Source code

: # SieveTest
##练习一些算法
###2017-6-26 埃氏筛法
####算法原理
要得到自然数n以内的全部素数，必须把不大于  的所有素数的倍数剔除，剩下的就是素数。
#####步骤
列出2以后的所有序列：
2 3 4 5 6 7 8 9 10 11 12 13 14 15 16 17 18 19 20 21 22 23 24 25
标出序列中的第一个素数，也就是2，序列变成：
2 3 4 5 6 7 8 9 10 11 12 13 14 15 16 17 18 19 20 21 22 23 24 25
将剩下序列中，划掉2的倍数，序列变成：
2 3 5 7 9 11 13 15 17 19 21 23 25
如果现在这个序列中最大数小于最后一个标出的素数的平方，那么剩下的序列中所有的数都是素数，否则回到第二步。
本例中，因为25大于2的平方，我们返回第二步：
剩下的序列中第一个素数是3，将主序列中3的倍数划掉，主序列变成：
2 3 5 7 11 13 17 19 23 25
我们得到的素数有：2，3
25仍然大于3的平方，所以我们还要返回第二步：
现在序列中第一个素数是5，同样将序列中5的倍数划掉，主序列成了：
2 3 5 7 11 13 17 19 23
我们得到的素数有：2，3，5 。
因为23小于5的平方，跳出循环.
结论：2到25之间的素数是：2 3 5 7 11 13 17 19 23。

══════════════════════════════

What is needed
Would you restate the whole listing word for word?

Your response
Source code

: # SieveTest
##练习一些算法
###2017-6-26 埃氏筛法
####算法原理
要得到自然数n以内的全部素数，必须把不大于  的所有素数的倍数剔除，剩下的就是素数。
#####步骤
列出2以后的所有序列：
2 3 4 5 6 7 8 9 10 11 12 13 14 15 16 17 18 19 20 21 22 23 24 25
标出序列中的第一个素数，也就是2，序列变成：
2 3 4 5 6 7 8 9 10 11 12 13 14 15 16 17 18 19 20 21 22 23 24 25
将剩下序列中，划掉2的倍数，序列变成：
2 3 5 7 9 11 13 15 17 19 21 23 25
如果现在这个序列中最大数小于最后一个标出的素数的平方，那么剩下的序列中所有的数都是素数，否则回到第二步。
本例中，因为25大于2的平方，我们返回第二步：
剩下的序列中第一个素数是3，将主序列中3的倍数划掉，主序列变成：
2 3 5 7 11 13 17 19 23 25
我们得到的素数有：2，3
25仍然大于3的平方，所以我们还要返回第二步：
现在序列中第一个素数是5，同样将序列中5的倍数划掉，主序列成了：
2 3 5 7 11 13 17 19 23
我们得到的素数有：2，3，5 。
因为23小于5的平方，跳出循环.
结论：2到25之间的素数是：2 3 5 7 11 13 17 19 23。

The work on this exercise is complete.